Analyzing the Importance of Historic Energy Sector Incentives to Commercializing Emerging Technologies
In the fall of 2012, the GW Solar Institute issued a report on the long tradition of government support for energy technologies in the United States. The report, co-authored with the help of Bryan Crabb, Executive Director of the California Solar Energy Industries Association, analyzes the many forms of assistance received by coal, oil, nuclear and other energy technologies, as well as the ways in which those support mechanisms have been made permanent parts of the US tax code. The report found that from 1950 to 2010, not only have taxpayers heavily subsidized certain energy sources, but there is also a strong correlation between the current energy mix and the beneficiary technologies. The report includes key figures from other research efforts to quantify the financial assistance provided by these incentives and compares them with solar energy incentive figures. As part of the report’s release, the Institute produced a sophisticated infographic that was shared across social media networks and in other venues.

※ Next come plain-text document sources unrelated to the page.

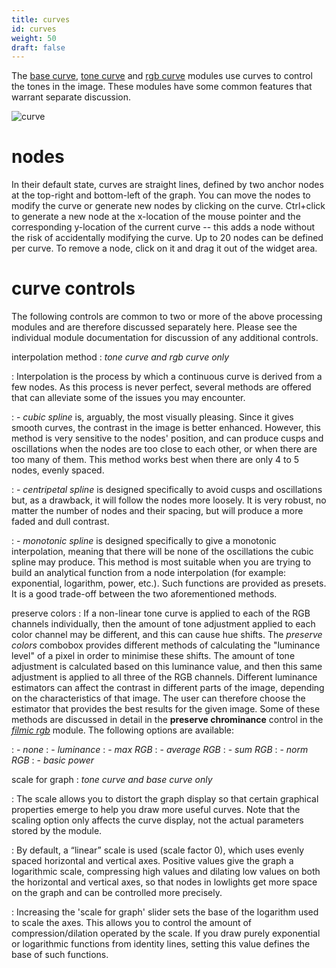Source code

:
 ```yaml
---
title: curves
id: curves
weight: 50
draft: false
---
```


The [base curve](../../module-reference/processing-modules/base-curve.md), [tone curve](../../module-reference/processing-modules/tone-curve.md) and [rgb curve](../../module-reference/processing-modules/rgb-curve.md) modules use curves to control the tones in the image. These modules have some common features that warrant separate discussion.

![curve](./curves/curve.png#w33)

# nodes

In their default state, curves are straight lines, defined by two anchor nodes at the top-right and bottom-left of the graph. You can move the nodes to modify the curve or generate new nodes by clicking on the curve. Ctrl+click to generate a new node at the x-location of the mouse pointer and the corresponding y-location of the current curve -- this adds a node without the risk of accidentally modifying the curve. Up to 20 nodes can be defined per curve. To remove a node, click on it and drag it out of the widget area.

# curve controls

The following controls are common to two or more of the above processing modules and are therefore discussed separately here. Please see the individual module documentation for discussion of any additional controls.

interpolation method 
: _tone curve and rgb curve only_

: Interpolation is the process by which a continuous curve is derived from a few nodes. As this process is never perfect, several methods are offered that can alleviate some of the issues you may encounter.

: - _cubic spline_ is, arguably, the most visually pleasing. Since it gives smooth curves, the contrast in the image is better enhanced. However, this method is very sensitive to the nodes' position, and can produce cusps and oscillations when the nodes are too close to each other, or when there are too many of them. This method works best when there are only 4 to 5 nodes, evenly spaced.

: - _centripetal spline_ is designed specifically to avoid cusps and oscillations but, as a drawback, it will follow the nodes more loosely. It is very robust, no matter the number of nodes and their spacing, but will produce a more faded and dull contrast.

: - _monotonic spline_ is designed specifically to give a monotonic interpolation, meaning that there will be none of the oscillations the cubic spline may produce. This method is most suitable when you are trying to build an analytical function from a node interpolation (for example: exponential, logarithm, power, etc.). Such functions are provided as presets. It is a good trade-off between the two aforementioned methods.

preserve colors
: If a non-linear tone curve is applied to each of the RGB channels individually, then the amount of tone adjustment applied to each color channel may be different, and this can cause hue shifts. The _preserve colors_ combobox provides different methods of calculating the "luminance level" of a pixel in order to minimise these shifts. The amount of tone adjustment is calculated based on this luminance value, and then this same adjustment is applied to all three of the RGB channels. Different luminance estimators can affect the contrast in different parts of the image, depending on the characteristics of that image. The user can therefore choose the estimator that provides the best results for the given image. Some of these methods are discussed in detail in the **preserve chrominance** control in the [_filmic rgb_](../../module-reference/processing-modules/filmic-rgb.md) module. The following options are available:

: - _none_
: - _luminance_
: - _max RGB_
: - _average RGB_
: - _sum RGB_
: - _norm RGB_
: - _basic power_

scale for graph 
: _tone curve and base curve only_

: The scale allows you to distort the graph display so that certain graphical properties emerge to help you draw more useful curves. Note that the scaling option only affects the curve display, not the actual parameters stored by the module.

: By default, a “linear” scale is used (scale factor 0), which uses evenly spaced horizontal and vertical axes. Positive values give the graph a logarithmic scale, compressing high values and dilating low values on both the horizontal and vertical axes, so that nodes in lowlights get more space on the graph and can be controlled more precisely.

: Increasing the 'scale for graph' slider sets the base of the logarithm used to scale the axes. This allows you to control the amount of compression/dilation operated by the scale. If you draw purely exponential or logarithmic functions from identity lines, setting this value defines the base of such functions.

Modernizing the Investment Tax Credit
In the fall of 2012, GW Law student Joel Meister worked with the Institute to explore how the Investment Tax Credit (ITC) could be modernized. Solar energy projects that use tax equity from the ITC are subject to recapture rules formulated decades ago. The risk of recapture impedes financing solar projects with mixed pools of equity that contain tax equity from the ITC, delaying projects and increasing costs. The recapture rules for the ITC have not changed significantly even as the credit itself has evolved fundamentally over the past five decades. Meister recommended that the ITC's recapture rules be revised and modernized and could potentially adopt the precedents of recapture rules for 1603 grants or the Low-Income Housing Tax Credit.
Mapping Policy Options to Expand Investment and Deployment of US Solar Power
From 2008 to 2011, GW Professors Joseph Cordes and Peter Linquiti of GW’s Trachtenberg School of Public Policy and Public Administration worked to complete a comprehensive solar policy framework. Funded by the GW Solar Institute, this research summarized the case for public intervention to promote the use of solar power; develops a typology of different legal, regulatory, and fiscal options available for encouraging wider and more rapid use of solar energy technologies; and evaluated illustrative policies that were benchmarked against accepted criteria of policy effectiveness. The researchers concluded their ambitious work with a discussion of the comparative economic, financial, and political advantages and disadvantages of different federal fiscal subsidies for solar energy. These findings were presented at several academic conferences, including the annual conference of the Association for Budgeting and Financial Management.
Advancing Solar Real Estate Investment Trusts
Starting in 2008, the GW Solar Institute helped pioneer consideration of unique financing vehicles to provide new capital for solar energy development and to provide a return that non-institutional investors could realize. In the spring of 2010, a GW Law student, Joshua Sturtevant, conducted important research on solar energy issues as part of a course on Environmental Issues in Energy Law taught by the Institute’s Co-Director. With guidance from the GW Solar Institute, Sturtevant, conducted extensive research to advance the concept of Solar Real Estate Investment Trusts (Solar REITs). Just as real estate investment trusts (REITs) have spurred investment into commercial real estate, he argued that Solar REITs could bring solar development to the masses and would increase capital flows into solar energy markets. The student’s research revealed that the existing tax code must be clarified by the Internal Revenue Service in order for income from solar to qualify under the terms of the Internal Revenue Code. Alternatively, Congress could enact legislation amending the Internal Revenue Code to achieve this objective. This research led to many more Institute blog posts on the subject and various public and private dialogues.
Assessing the Design, Impact, and Adoption of State Solar Financial Incentives
Between 2008 and 2011, researchers from the GW Institute of Public Policy completed important research related to the design of state financial incentives for solar energy. This research project, conducted by Professors Andrea Sarzynski and Garry Young, sought to fill major information gaps about the level of state expenditures on solar energy related incentive programs, the program results, and the nature of the design or implementation features that worked best to promote the use of solar energy technology.
This project addressed the information gaps through three research phases. The first phase catalogued and assessed the design and variation of state-level incentives for solar power (as of December 2009). The second phase compiled evidence regarding the impact of incentive programs in ten states on consumer adoption of solar technology, reduction in energy demand, and reduction in the environmental impact of energy production. The third phase of the project evaluated the factors that influenced the adoption of state solar financial incentives within states. Several high-level findings emerged from this project that were shared in a paper published by the journal Energy Policy and at the annual conference of the Association of Public Policy Analysis and Management. Among those findings, the researchers the researchers noted that solar incentives have had minimal impact when implemented without a supportive network of complimentary policies.